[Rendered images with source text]
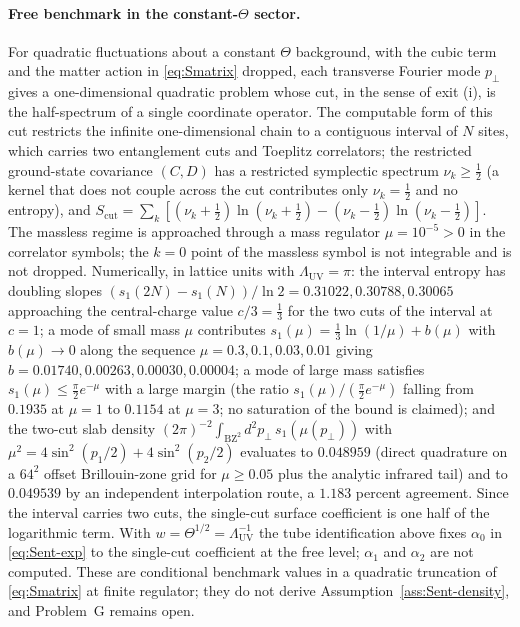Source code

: \paragraph{Free benchmark in the constant-\(\Theta\) sector.}
For quadratic fluctuations about a constant \(\Theta\) background, with the
cubic term and the matter action in \eqref{eq:Smatrix} dropped, each transverse
Fourier mode \(p_\perp\) gives a one-dimensional quadratic problem whose cut,
in the sense of exit (i), is the half-spectrum of a single coordinate operator.
The computable form of this cut restricts the infinite one-dimensional chain to
a contiguous interval of \(N\) sites, which carries two entanglement cuts and
Toeplitz correlators; the restricted ground-state covariance \((C,D)\) has a
restricted symplectic spectrum \(\nu_k\ge\tfrac12\) (a kernel that does not
couple across the cut contributes only \(\nu_k=\tfrac12\) and no entropy), and
\(S_{\mathrm{cut}}=\sum_k[(\nu_k+\tfrac12)\ln(\nu_k+\tfrac12)-(\nu_k-\tfrac12)\ln(\nu_k-\tfrac12)]\).
The massless regime is approached through a mass regulator \(\mu=10^{-5}>0\) in
the correlator symbols; the \(k=0\) point of the massless symbol is not
integrable and is not dropped. Numerically, in lattice units with
\(\Lambda_{\mathrm{UV}}=\pi\): the interval entropy has doubling slopes
\((s_1(2N)-s_1(N))/\ln 2=0.31022,0.30788,0.30065\) approaching the
central-charge value \(c/3=\tfrac13\) for the two cuts of the interval at
\(c=1\); a mode of small mass \(\mu\) contributes
\(s_1(\mu)=\tfrac13\ln(1/\mu)+b(\mu)\) with \(b(\mu)\to0\) along the sequence
\(\mu=0.3,0.1,0.03,0.01\) giving \(b=0.01740,0.00263,0.00030,0.00004\); a mode
of large mass satisfies \(s_1(\mu)\le\tfrac\pi2 e^{-\mu}\) with a large margin
(the ratio \(s_1(\mu)/(\tfrac\pi2 e^{-\mu})\) falling from \(0.1935\) at
\(\mu=1\) to \(0.1154\) at \(\mu=3\); no saturation of the bound is claimed);
and the two-cut slab density
\((2\pi)^{-2}\int_{\mathrm{BZ}^2}d^2p_\perp\,s_1(\mu(p_\perp))\) with
\(\mu^2=4\sin^2(p_1/2)+4\sin^2(p_2/2)\) evaluates to \(0.048959\) (direct
quadrature on a \(64^2\) offset Brillouin-zone grid for \(\mu\ge0.05\) plus the
analytic infrared tail) and to \(0.049539\) by an independent interpolation
route, a \(1.183\) percent agreement. Since the interval carries two cuts, the
single-cut surface coefficient is one half of the logarithmic term. With
\(w=\Theta^{1/2}=\Lambda_{\mathrm{UV}}^{-1}\) the tube identification above
fixes \(\alpha_0\) in \eqref{eq:Sent-exp} to the single-cut coefficient at the
free level; \(\alpha_1\) and \(\alpha_2\) are not computed. These are
conditional benchmark values in a quadratic truncation of \eqref{eq:Smatrix} at
finite regulator; they do not derive Assumption~\ref{ass:Sent-density}, and
Problem~G remains open.


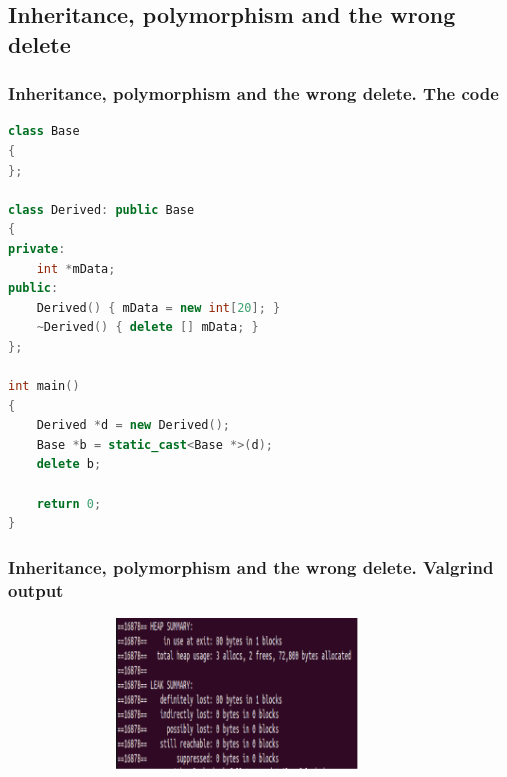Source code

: \documentclass[10pt,xcolor={usenames,dvipsnames}]{beamer}
\begin{document}
\subsection{Inheritance, polymorphism and the wrong delete}


\begin{frame}[fragile]
\frametitle{Inheritance, polymorphism and the wrong delete. The code} 
	\begin{center}
		\begin{lstlisting}[language=C++]
class Base
{
};

class Derived: public Base
{
private:
	int *mData;
public:
	Derived() { mData = new int[20]; }
	~Derived() { delete [] mData; }
};

int main()
{
	Derived *d = new Derived();
	Base *b = static_cast<Base *>(d);
	delete b;

	return 0;
}
		\end{lstlisting}
	\end{center}
\end{frame}

\begin{frame}[fragile]
	\frametitle{Inheritance, polymorphism and the wrong delete. Valgrind output}
	\begin{center}
		\begin{figure}
			\includegraphics[height=4cm,width=10cm]{virtual_destructor.png}
		\end{figure}
	\end{center}
\end{frame}
\end{document}
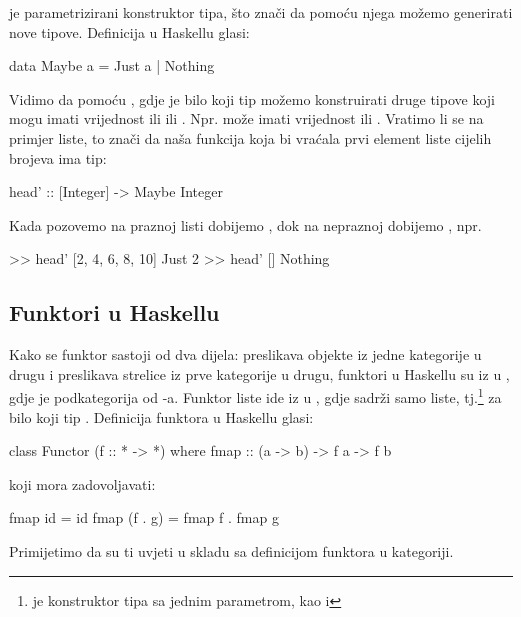    je parametrizirani konstruktor tipa, što znači da pomoću njega možemo generirati nove tipove. Definicija  u
  Haskellu glasi:
  \begin{mcode}
    data Maybe a = Just a | Nothing
  \end{mcode}
  Vidimo da pomoću , gdje je  bilo koji tip možemo
  konstruirati druge tipove koji mogu imati vrijednost ili  ili
  . Npr. može imati vrijednost  ili . Vratimo li se na primjer liste, to znači da naša funkcija
  koja bi vraćala prvi element liste cijelih brojeva ima tip:
  \begin{mcode}
    head' :: [Integer] -> Maybe Integer
  \end{mcode}
  Kada pozovemo  na praznoj listi dobijemo , dok na
  nepraznoj dobijemo , npr.
  \begin{mcode}
    >> head' [2, 4, 6, 8, 10]
    Just 2
    >> head' []
    Nothing
  \end{mcode}
  
  \subsection{Funktori u Haskellu}
  Kako se funktor sastoji od dva dijela: preslikava objekte iz jedne kategorije u drugu
  i preslikava strelice iz prve kategorije u drugu, funktori u Haskellu su iz
   u , gdje je  podkategorija od
  -a. Funktor liste ide iz  u ,
  gdje  sadrži samo liste, tj.\codei{[T]}\footnote{
    \codei{[a]} je konstruktor tipa sa jednim parametrom,
    kao i }
  za bilo koji tip . Definicija funktora u Haskellu glasi:
  \begin{mcode}
    class Functor (f :: * -> *) where
      fmap :: (a -> b) -> f a -> f b
  \end{mcode}
  koji mora zadovoljavati:
  \begin{mcode}
    fmap id = id
    fmap (f . g) = fmap f . fmap g
  \end{mcode}
  Primijetimo da su ti uvjeti u skladu sa definicijom funktora u kategoriji.\\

# [BRIEF]
Your copy should match the data exactly, apart from the images, which are dropped.

# [TASK SOLUTION]
Source code

: \paragraph{Free benchmark in the constant-\(\Theta\) sector.}
For quadratic fluctuations about a constant \(\Theta\) background, with the
cubic term and the matter action in \eqref{eq:Smatrix} dropped, each transverse
Fourier mode \(p_\perp\) gives a one-dimensional quadratic problem whose cut,
in the sense of exit (i), is the half-spectrum of a single coordinate operator.
The computable form of this cut restricts the infinite one-dimensional chain to
a contiguous interval of \(N\) sites, which carries two entanglement cuts and
Toeplitz correlators; the restricted ground-state covariance \((C,D)\) has a
restricted symplectic spectrum \(\nu_k\ge\tfrac12\) (a kernel that does not
couple across the cut contributes only \(\nu_k=\tfrac12\) and no entropy), and
\(S_{\mathrm{cut}}=\sum_k[(\nu_k+\tfrac12)\ln(\nu_k+\tfrac12)-(\nu_k-\tfrac12)\ln(\nu_k-\tfrac12)]\).
The massless regime is approached through a mass regulator \(\mu=10^{-5}>0\) in
the correlator symbols; the \(k=0\) point of the massless symbol is not
integrable and is not dropped. Numerically, in lattice units with
\(\Lambda_{\mathrm{UV}}=\pi\): the interval entropy has doubling slopes
\((s_1(2N)-s_1(N))/\ln 2=0.31022,0.30788,0.30065\) approaching the
central-charge value \(c/3=\tfrac13\) for the two cuts of the interval at
\(c=1\); a mode of small mass \(\mu\) contributes
\(s_1(\mu)=\tfrac13\ln(1/\mu)+b(\mu)\) with \(b(\mu)\to0\) along the sequence
\(\mu=0.3,0.1,0.03,0.01\) giving \(b=0.01740,0.00263,0.00030,0.00004\); a mode
of large mass satisfies \(s_1(\mu)\le\tfrac\pi2 e^{-\mu}\) with a large margin
(the ratio \(s_1(\mu)/(\tfrac\pi2 e^{-\mu})\) falling from \(0.1935\) at
\(\mu=1\) to \(0.1154\) at \(\mu=3\); no saturation of the bound is claimed);
and the two-cut slab density
\((2\pi)^{-2}\int_{\mathrm{BZ}^2}d^2p_\perp\,s_1(\mu(p_\perp))\) with
\(\mu^2=4\sin^2(p_1/2)+4\sin^2(p_2/2)\) evaluates to \(0.048959\) (direct
quadrature on a \(64^2\) offset Brillouin-zone grid for \(\mu\ge0.05\) plus the
analytic infrared tail) and to \(0.049539\) by an independent interpolation
route, a \(1.183\) percent agreement. Since the interval carries two cuts, the
single-cut surface coefficient is one half of the logarithmic term. With
\(w=\Theta^{1/2}=\Lambda_{\mathrm{UV}}^{-1}\) the tube identification above
fixes \(\alpha_0\) in \eqref{eq:Sent-exp} to the single-cut coefficient at the
free level; \(\alpha_1\) and \(\alpha_2\) are not computed. These are
conditional benchmark values in a quadratic truncation of \eqref{eq:Smatrix} at
finite regulator; they do not derive Assumption~\ref{ass:Sent-density}, and
Problem~G remains open.


Source code

: \documentclass[10pt,xcolor={usenames,dvipsnames}]{beamer}
\begin{document}
\subsection{Inheritance, polymorphism and the wrong delete}


\begin{frame}[fragile]
\frametitle{Inheritance, polymorphism and the wrong delete. The code} 
	\begin{center}
		\begin{lstlisting}[language=C++]
class Base
{
};

class Derived: public Base
{
private:
	int *mData;
public:
	Derived() { mData = new int[20]; }
	~Derived() { delete [] mData; }
};

int main()
{
	Derived *d = new Derived();
	Base *b = static_cast<Base *>(d);
	delete b;

	return 0;
}
		\end{lstlisting}
	\end{center}
\end{frame}

\begin{frame}[fragile]
	\frametitle{Inheritance, polymorphism and the wrong delete. Valgrind output}
	\begin{center}
		\begin{figure}
			\includegraphics[height=4cm,width=10cm]{virtual_destructor.png}
		\end{figure}
	\end{center}
\end{frame}
\end{document}
    je parametrizirani konstruktor tipa, što znači da pomoću njega možemo generirati nove tipove. Definicija  u
  Haskellu glasi:
  \begin{mcode}
    data Maybe a = Just a | Nothing
  \end{mcode}
  Vidimo da pomoću , gdje je  bilo koji tip možemo
  konstruirati druge tipove koji mogu imati vrijednost ili  ili
  . Npr. može imati vrijednost  ili . Vratimo li se na primjer liste, to znači da naša funkcija
  koja bi vraćala prvi element liste cijelih brojeva ima tip:
  \begin{mcode}
    head' :: [Integer] -> Maybe Integer
  \end{mcode}
  Kada pozovemo  na praznoj listi dobijemo , dok na
  nepraznoj dobijemo , npr.
  \begin{mcode}
    >> head' [2, 4, 6, 8, 10]
    Just 2
    >> head' []
    Nothing
  \end{mcode}
  
  \subsection{Funktori u Haskellu}
  Kako se funktor sastoji od dva dijela: preslikava objekte iz jedne kategorije u drugu
  i preslikava strelice iz prve kategorije u drugu, funktori u Haskellu su iz
   u , gdje je  podkategorija od
  -a. Funktor liste ide iz  u ,
  gdje  sadrži samo liste, tj.\codei{[T]}\footnote{
    \codei{[a]} je konstruktor tipa sa jednim parametrom,
    kao i }
  za bilo koji tip . Definicija funktora u Haskellu glasi:
  \begin{mcode}
    class Functor (f :: * -> *) where
      fmap :: (a -> b) -> f a -> f b
  \end{mcode}
  koji mora zadovoljavati:
  \begin{mcode}
    fmap id = id
    fmap (f . g) = fmap f . fmap g
  \end{mcode}
  Primijetimo da su ti uvjeti u skladu sa definicijom funktora u kategoriji.\\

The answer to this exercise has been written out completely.